What number of lines in the entries below include the string "hfef"? Respond with that number alone.
(Supplied information)
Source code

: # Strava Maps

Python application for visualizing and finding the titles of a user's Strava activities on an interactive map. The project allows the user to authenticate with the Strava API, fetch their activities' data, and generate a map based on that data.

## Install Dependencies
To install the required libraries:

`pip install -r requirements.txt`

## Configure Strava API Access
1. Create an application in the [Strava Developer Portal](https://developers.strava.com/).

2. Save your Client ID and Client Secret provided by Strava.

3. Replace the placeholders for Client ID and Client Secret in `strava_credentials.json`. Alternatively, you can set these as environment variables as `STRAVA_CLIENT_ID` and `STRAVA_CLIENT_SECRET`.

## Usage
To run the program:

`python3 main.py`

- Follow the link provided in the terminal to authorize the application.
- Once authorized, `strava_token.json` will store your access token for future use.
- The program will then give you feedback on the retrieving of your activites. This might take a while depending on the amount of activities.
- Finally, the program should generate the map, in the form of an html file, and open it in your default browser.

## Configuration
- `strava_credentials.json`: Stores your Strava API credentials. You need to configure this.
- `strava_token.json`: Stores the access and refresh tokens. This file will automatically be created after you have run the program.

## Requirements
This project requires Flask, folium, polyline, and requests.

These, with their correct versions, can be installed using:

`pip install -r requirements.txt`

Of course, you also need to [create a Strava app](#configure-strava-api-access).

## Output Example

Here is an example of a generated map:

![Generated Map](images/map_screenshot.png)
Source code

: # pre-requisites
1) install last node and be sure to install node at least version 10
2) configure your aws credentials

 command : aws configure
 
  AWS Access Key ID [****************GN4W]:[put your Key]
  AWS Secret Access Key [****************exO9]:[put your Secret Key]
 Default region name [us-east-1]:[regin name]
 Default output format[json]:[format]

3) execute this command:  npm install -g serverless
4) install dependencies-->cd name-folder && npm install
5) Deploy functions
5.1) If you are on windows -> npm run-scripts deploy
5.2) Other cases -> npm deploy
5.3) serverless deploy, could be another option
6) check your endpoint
(End Supplied information)
(Supplied information)
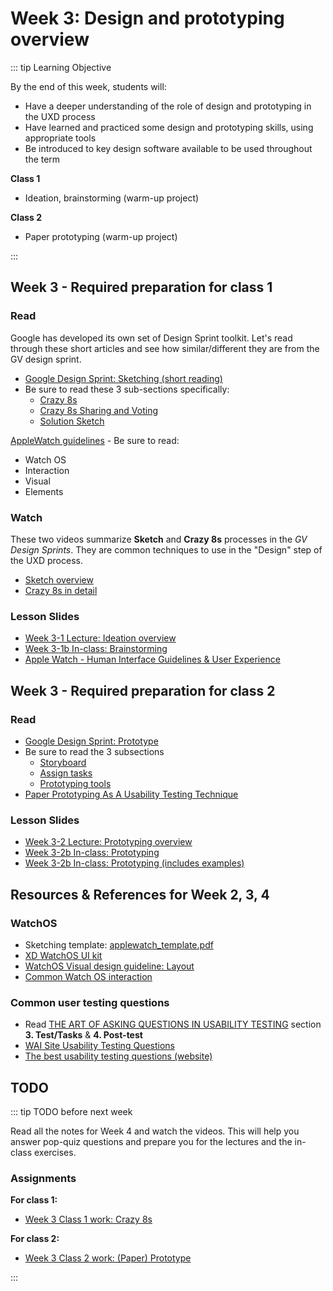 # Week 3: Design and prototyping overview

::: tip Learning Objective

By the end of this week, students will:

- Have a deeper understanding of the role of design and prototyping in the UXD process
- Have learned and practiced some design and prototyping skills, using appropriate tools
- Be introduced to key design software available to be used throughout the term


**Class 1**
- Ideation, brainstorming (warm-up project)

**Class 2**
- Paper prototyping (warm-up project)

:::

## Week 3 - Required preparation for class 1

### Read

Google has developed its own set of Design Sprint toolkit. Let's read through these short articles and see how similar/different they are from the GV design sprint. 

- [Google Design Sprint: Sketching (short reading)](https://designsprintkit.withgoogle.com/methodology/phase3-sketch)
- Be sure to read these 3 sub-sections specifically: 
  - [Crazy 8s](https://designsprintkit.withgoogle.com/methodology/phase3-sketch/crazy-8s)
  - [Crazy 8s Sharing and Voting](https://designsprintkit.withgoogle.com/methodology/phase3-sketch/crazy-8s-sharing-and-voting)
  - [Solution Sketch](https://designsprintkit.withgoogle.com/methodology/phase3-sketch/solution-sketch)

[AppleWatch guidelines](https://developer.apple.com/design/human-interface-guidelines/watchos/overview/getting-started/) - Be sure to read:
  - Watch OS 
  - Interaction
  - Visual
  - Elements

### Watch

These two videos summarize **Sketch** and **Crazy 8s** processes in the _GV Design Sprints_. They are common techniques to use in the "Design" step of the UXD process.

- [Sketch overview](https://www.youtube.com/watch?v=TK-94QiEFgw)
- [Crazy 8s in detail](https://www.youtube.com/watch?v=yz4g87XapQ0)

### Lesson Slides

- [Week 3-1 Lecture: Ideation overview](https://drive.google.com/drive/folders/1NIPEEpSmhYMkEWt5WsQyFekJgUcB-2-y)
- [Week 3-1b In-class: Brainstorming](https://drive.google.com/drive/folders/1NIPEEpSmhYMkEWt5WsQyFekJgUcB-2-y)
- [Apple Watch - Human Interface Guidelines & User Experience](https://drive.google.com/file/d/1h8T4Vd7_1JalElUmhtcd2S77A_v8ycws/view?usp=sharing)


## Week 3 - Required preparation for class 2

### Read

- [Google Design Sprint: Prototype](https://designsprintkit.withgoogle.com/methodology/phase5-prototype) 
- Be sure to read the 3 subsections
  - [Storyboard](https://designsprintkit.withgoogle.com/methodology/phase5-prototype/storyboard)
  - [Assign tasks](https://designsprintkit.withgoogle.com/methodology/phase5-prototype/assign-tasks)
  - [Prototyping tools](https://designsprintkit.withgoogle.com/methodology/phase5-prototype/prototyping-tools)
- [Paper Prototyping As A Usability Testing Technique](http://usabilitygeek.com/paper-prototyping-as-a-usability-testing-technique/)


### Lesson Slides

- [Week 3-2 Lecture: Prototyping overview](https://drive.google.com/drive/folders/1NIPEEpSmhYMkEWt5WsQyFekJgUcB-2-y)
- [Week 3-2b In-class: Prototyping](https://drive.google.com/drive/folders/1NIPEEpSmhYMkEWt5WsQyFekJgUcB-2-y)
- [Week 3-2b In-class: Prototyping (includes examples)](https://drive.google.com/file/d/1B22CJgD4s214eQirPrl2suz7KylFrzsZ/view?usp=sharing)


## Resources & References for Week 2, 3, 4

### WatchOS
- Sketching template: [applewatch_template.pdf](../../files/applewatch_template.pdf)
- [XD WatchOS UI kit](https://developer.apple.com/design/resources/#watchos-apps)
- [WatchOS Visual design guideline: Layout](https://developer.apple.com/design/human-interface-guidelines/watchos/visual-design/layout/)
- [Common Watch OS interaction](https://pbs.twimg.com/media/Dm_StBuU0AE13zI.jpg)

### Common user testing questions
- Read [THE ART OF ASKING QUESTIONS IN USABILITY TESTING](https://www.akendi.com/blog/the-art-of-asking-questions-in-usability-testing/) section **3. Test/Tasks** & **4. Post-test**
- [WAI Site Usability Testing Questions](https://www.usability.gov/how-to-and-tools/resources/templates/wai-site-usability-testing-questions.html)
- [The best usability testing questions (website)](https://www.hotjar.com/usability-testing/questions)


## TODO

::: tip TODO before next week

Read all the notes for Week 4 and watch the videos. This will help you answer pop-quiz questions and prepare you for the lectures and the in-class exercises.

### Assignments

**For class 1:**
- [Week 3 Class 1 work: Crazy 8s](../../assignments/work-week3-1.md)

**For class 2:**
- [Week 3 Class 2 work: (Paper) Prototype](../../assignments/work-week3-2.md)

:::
(End Supplied information)
(Supplied information)
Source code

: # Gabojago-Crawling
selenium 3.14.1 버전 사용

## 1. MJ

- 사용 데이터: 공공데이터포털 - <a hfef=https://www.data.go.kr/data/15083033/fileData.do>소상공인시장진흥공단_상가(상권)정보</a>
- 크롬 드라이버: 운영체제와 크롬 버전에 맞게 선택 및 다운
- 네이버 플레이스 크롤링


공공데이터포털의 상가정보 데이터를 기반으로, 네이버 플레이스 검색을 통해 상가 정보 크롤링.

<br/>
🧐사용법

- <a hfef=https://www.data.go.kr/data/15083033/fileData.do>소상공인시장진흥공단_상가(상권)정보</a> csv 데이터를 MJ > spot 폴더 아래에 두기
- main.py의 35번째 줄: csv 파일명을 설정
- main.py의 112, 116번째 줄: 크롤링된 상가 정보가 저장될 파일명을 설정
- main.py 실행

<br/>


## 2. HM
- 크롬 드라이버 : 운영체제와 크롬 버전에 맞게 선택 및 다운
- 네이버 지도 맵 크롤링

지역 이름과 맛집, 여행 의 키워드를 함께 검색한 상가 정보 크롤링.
(End Supplied information)
• _Your response_:
2